Description of the task
I'd like an exact copy of every line from the start of the entries below through the line containing "3. På bladet", please.

Records contained in a dataset:
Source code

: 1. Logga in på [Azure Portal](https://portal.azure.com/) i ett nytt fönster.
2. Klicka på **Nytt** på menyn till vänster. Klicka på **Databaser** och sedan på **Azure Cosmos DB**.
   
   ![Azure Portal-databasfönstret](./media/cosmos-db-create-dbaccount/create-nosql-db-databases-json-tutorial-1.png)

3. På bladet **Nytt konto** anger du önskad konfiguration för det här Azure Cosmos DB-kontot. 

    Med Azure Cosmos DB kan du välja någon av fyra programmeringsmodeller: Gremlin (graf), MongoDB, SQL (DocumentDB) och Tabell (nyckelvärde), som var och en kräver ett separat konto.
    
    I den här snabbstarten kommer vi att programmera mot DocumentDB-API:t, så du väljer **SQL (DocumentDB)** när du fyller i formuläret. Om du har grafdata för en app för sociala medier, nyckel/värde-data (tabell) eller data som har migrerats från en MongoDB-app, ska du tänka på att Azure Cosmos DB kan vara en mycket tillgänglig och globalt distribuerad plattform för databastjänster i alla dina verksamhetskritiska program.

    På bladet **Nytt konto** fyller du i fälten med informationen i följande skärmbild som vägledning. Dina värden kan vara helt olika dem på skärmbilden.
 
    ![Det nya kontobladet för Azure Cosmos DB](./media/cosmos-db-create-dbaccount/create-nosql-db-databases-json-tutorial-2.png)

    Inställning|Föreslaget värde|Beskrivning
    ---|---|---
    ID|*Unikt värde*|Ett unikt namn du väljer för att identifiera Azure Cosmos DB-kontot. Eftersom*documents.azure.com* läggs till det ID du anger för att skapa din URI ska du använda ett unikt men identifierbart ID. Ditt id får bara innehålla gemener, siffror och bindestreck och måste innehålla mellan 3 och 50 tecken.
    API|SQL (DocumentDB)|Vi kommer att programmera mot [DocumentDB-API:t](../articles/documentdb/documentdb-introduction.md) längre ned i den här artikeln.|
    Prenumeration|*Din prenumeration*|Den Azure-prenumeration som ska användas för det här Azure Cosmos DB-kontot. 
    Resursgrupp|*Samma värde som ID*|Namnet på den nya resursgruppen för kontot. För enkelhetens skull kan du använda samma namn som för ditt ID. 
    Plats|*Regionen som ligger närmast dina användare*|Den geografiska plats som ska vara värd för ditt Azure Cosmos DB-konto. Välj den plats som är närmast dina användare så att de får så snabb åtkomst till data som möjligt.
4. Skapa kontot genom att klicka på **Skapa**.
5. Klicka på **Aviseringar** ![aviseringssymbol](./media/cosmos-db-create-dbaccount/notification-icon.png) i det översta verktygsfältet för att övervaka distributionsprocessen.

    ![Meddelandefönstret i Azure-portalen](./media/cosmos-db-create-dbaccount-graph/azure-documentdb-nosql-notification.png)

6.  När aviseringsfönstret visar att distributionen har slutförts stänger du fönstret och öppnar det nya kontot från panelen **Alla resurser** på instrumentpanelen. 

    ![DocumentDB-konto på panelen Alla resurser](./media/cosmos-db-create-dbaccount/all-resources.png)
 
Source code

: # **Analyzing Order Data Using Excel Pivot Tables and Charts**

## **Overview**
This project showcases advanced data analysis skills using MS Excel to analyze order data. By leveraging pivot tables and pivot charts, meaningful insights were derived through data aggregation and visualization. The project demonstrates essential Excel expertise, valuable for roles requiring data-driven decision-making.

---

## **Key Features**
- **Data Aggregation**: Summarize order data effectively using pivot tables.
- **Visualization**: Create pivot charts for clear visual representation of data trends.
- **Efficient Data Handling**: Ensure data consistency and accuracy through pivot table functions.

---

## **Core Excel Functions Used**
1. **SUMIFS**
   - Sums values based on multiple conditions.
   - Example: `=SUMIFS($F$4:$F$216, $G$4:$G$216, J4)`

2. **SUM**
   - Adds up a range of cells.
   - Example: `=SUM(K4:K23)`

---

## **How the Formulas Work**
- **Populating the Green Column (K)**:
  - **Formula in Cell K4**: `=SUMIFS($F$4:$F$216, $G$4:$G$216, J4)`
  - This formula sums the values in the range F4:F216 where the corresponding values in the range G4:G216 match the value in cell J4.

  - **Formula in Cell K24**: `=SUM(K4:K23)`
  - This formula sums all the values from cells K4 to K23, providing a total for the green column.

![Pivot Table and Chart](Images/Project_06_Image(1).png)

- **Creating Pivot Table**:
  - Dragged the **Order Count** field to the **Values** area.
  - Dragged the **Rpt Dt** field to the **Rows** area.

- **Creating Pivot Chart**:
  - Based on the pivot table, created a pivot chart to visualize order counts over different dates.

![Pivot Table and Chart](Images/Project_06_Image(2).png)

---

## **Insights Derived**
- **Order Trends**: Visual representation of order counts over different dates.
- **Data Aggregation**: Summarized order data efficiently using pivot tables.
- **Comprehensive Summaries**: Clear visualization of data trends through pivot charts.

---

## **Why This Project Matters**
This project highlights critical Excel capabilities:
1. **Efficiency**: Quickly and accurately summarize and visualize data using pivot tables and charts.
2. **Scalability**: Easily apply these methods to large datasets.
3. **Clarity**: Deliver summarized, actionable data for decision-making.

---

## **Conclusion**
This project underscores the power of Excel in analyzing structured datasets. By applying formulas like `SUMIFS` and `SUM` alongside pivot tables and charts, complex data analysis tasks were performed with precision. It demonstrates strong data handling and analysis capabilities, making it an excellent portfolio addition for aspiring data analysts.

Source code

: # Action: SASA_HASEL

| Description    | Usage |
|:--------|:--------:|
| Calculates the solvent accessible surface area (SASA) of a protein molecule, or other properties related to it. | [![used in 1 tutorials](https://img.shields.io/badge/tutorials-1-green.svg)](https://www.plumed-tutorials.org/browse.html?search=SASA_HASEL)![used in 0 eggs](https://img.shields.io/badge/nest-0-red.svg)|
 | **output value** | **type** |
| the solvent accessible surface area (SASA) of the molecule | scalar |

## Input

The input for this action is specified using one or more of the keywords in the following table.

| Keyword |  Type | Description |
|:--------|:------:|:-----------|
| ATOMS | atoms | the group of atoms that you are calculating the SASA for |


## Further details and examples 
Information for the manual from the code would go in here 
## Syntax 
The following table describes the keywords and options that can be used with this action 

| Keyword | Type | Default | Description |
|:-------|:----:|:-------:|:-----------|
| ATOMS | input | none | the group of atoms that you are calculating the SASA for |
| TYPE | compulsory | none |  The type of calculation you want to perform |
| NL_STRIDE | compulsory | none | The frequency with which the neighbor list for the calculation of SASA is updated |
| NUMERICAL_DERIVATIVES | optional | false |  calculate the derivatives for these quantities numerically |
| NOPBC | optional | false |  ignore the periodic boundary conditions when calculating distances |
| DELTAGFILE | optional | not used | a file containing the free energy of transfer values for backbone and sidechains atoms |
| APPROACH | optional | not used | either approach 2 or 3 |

Result below
Source code

: 1. Logga in på [Azure Portal](https://portal.azure.com/) i ett nytt fönster.
2. Klicka på **Nytt** på menyn till vänster. Klicka på **Databaser** och sedan på **Azure Cosmos DB**.
   
   ![Azure Portal-databasfönstret](./media/cosmos-db-create-dbaccount/create-nosql-db-databases-json-tutorial-1.png)

3. På bladet **Nytt konto** anger du önskad konfiguration för det här Azure Cosmos DB-kontot. 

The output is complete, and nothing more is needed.